A year after he massacred a bunch of smug Nazis who tried to steal his golden nuggets, retired Finnish commando Aatami Korpi (Jorma Tommila) drives over the newly drawn border with the Soviet Union in to the lost land of Karelia. It is revealed that he is one of the 420,000 Finns who fled Karelia when it was ceded to Russia in 1940, but that he intends to dismantle his old homestead, drive it back to free Finland, and rebuild in memory of his late wife and children.
Oh yes, about that… “Meanwhile, in Siberia” discredited Soviet death squad commander Igor Draganov (Stephen Frame) is sprung from prison and given a mission he can’t refuse. As he is the man whose atrocities drove Korpi to become the unstoppable “immortal” soldier, he should be the man to destroy him. Draganov sets off in pursuit of Korpi, who is doggedly driving a battered old truck across Karelia.

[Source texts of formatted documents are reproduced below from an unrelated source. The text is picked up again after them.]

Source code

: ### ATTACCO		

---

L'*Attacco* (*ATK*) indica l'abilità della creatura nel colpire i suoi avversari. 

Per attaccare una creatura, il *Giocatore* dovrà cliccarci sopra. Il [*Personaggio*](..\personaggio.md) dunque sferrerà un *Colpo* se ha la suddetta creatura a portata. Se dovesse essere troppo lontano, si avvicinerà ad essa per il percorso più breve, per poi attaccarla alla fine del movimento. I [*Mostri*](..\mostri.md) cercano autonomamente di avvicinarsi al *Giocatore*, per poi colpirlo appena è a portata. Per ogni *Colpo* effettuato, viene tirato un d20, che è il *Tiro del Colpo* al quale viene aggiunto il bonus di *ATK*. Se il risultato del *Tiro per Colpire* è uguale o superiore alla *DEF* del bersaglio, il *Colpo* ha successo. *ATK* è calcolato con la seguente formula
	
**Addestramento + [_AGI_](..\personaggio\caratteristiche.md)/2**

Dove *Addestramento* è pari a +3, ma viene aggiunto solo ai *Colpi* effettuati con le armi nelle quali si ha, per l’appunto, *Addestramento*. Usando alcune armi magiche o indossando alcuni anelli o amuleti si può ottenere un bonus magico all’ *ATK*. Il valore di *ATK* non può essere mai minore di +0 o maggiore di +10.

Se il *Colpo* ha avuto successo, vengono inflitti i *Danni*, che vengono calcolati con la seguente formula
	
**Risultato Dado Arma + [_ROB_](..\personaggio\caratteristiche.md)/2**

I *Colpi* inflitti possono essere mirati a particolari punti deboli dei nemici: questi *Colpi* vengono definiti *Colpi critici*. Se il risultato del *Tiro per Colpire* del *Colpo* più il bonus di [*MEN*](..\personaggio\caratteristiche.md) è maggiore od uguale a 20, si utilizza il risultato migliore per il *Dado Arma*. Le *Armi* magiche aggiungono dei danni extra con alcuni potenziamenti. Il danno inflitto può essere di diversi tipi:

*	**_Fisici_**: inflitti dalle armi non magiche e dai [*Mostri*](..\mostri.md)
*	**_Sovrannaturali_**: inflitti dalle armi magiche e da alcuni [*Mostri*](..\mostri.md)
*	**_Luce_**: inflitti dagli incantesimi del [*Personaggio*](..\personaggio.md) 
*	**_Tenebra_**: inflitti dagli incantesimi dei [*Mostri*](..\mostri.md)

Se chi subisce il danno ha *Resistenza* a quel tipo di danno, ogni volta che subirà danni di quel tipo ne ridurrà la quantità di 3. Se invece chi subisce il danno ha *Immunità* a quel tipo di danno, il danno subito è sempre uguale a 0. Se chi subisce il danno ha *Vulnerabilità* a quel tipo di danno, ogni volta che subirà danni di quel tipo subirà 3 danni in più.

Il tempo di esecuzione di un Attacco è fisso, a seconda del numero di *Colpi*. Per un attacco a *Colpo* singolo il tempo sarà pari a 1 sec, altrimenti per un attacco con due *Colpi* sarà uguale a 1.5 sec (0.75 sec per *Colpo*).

In my review of the first Sisu film, I speculated about the Mad Max: Fury Road and Indiana Jones image board that director Jalmari Helander might have in his office. This time, with Sisu 2: Road to Revenge, I would add a few choice moments from a bunch of other films, including William Friedkin’s truck-in-jeopardy movie Sorcerer, tips of the hat to the original Die Hard, and even Tom & Jerry. This over-the-top saga of Lumber in the Tundra sees Korpi dispatch an entire division of hapless Russian soldiers, with everything from his bare hands, to a handy missile, several useful poles, a bit of bent piping and a winch – I was the lone laugher in the Finnish cinema, while the locals around me seemed to be largely taking notes.
Some of the set-ups prove to be unnecessary dead ends – there’s a whole bit with a puukko knife that goes nowhere, and there are some odd anachronisms, like a Russian banquet that comprises crab sticks and Soave – and I felt that Helander missed a real trick by not featuring an onscreen massacre in which Korpi murders a bunch of Soviets with, say, a hammer and a sickle.
Helander also returns to what I’ve previously called his “Finland of the mind”, not only in terms of redressed Estonian locations, but of the very idea of Karelia as a liminal, thinning fairyland – a place that was once home, but is now seen slowly drowning in red weed. As I have mentioned before on this blog, 12% of the population of Finland were Karelian refugees in the 1940s, and that has translated in modern times to, at a rough guess, one in four of everybody’s grandparents. There is an overwhelming sense of melancholy and loss in Korpi’s return to his former homestead, and a gritty determination to repatriate it far in excess of the passion with which he went after his Nazi tormenters in the first film.
In a moving sequence of a talkoot, Korpi finds himself unexpectedly and briefly among friends. As an immigrant who has also been accepted by Finland after my homeland sold me out, I seemed to be the lone crier in the cinema, too.